Exercise brief
Please write out the data that follows, word for word.

Material shown
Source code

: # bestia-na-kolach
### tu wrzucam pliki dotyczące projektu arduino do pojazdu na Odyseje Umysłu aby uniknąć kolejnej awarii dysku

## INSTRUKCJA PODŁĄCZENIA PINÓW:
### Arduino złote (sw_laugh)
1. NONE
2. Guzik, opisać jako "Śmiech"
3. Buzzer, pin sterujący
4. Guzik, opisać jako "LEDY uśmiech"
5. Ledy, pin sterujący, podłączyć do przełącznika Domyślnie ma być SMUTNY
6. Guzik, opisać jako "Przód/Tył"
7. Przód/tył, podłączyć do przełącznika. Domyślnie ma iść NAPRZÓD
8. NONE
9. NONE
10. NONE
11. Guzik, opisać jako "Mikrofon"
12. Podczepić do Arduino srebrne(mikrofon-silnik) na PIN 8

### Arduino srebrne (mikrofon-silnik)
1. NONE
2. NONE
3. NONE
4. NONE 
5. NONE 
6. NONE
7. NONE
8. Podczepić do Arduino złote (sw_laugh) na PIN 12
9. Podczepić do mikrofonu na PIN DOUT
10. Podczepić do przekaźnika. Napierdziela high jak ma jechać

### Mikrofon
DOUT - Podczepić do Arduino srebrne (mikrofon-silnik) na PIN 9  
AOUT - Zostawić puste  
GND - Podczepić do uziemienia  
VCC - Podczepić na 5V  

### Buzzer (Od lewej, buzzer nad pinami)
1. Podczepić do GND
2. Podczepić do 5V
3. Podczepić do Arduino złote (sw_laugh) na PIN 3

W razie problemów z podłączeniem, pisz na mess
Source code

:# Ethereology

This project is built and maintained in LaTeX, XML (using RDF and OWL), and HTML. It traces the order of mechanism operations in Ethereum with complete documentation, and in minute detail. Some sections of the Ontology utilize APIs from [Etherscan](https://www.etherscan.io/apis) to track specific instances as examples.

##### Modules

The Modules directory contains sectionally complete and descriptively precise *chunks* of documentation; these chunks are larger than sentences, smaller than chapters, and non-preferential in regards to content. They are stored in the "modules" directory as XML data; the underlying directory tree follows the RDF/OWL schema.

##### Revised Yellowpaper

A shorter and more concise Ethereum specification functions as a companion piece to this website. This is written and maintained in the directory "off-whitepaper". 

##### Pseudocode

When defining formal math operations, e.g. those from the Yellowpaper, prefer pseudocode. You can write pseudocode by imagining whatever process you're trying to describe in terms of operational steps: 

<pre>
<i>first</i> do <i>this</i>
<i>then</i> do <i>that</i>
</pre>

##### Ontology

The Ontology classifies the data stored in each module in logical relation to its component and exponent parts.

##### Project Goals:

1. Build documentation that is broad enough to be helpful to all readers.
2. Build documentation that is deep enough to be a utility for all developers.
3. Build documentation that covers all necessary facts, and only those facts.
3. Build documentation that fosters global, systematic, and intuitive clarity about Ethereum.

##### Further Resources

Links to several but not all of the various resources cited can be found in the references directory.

Response below
Source code

: # bestia-na-kolach
### tu wrzucam pliki dotyczące projektu arduino do pojazdu na Odyseje Umysłu aby uniknąć kolejnej awarii dysku

## INSTRUKCJA PODŁĄCZENIA PINÓW:
### Arduino złote (sw_laugh)
1. NONE
2. Guzik, opisać jako "Śmiech"
3. Buzzer, pin sterujący
4. Guzik, opisać jako "LEDY uśmiech"
5. Ledy, pin sterujący, podłączyć do przełącznika Domyślnie ma być SMUTNY
6. Guzik, opisać jako "Przód/Tył"
7. Przód/tył, podłączyć do przełącznika. Domyślnie ma iść NAPRZÓD
8. NONE
9. NONE
10. NONE
11. Guzik, opisać jako "Mikrofon"
12. Podczepić do Arduino srebrne(mikrofon-silnik) na PIN 8

### Arduino srebrne (mikrofon-silnik)
1. NONE
2. NONE
3. NONE
4. NONE 
5. NONE 
6. NONE
7. NONE
8. Podczepić do Arduino złote (sw_laugh) na PIN 12
9. Podczepić do mikrofonu na PIN DOUT
10. Podczepić do przekaźnika. Napierdziela high jak ma jechać

### Mikrofon
DOUT - Podczepić do Arduino srebrne (mikrofon-silnik) na PIN 9  
AOUT - Zostawić puste  
GND - Podczepić do uziemienia  
VCC - Podczepić na 5V  

### Buzzer (Od lewej, buzzer nad pinami)
1. Podczepić do GND
2. Podczepić do 5V
3. Podczepić do Arduino złote (sw_laugh) na PIN 3

W razie problemów z podłączeniem, pisz na mess
Source code

:# Ethereology

This project is built and maintained in LaTeX, XML (using RDF and OWL), and HTML. It traces the order of mechanism operations in Ethereum with complete documentation, and in minute detail. Some sections of the Ontology utilize APIs from [Etherscan](https://www.etherscan.io/apis) to track specific instances as examples.

##### Modules

The Modules directory contains sectionally complete and descriptively precise *chunks* of documentation; these chunks are larger than sentences, smaller than chapters, and non-preferential in regards to content. They are stored in the "modules" directory as XML data; the underlying directory tree follows the RDF/OWL schema.

##### Revised Yellowpaper

A shorter and more concise Ethereum specification functions as a companion piece to this website. This is written and maintained in the directory "off-whitepaper". 

##### Pseudocode

When defining formal math operations, e.g. those from the Yellowpaper, prefer pseudocode. You can write pseudocode by imagining whatever process you're trying to describe in terms of operational steps: 

<pre>
<i>first</i> do <i>this</i>
<i>then</i> do <i>that</i>
</pre>

##### Ontology

The Ontology classifies the data stored in each module in logical relation to its component and exponent parts.

##### Project Goals:

1. Build documentation that is broad enough to be helpful to all readers.
2. Build documentation that is deep enough to be a utility for all developers.
3. Build documentation that covers all necessary facts, and only those facts.
3. Build documentation that fosters global, systematic, and intuitive clarity about Ethereum.

##### Further Resources

Links to several but not all of the various resources cited can be found in the references directory.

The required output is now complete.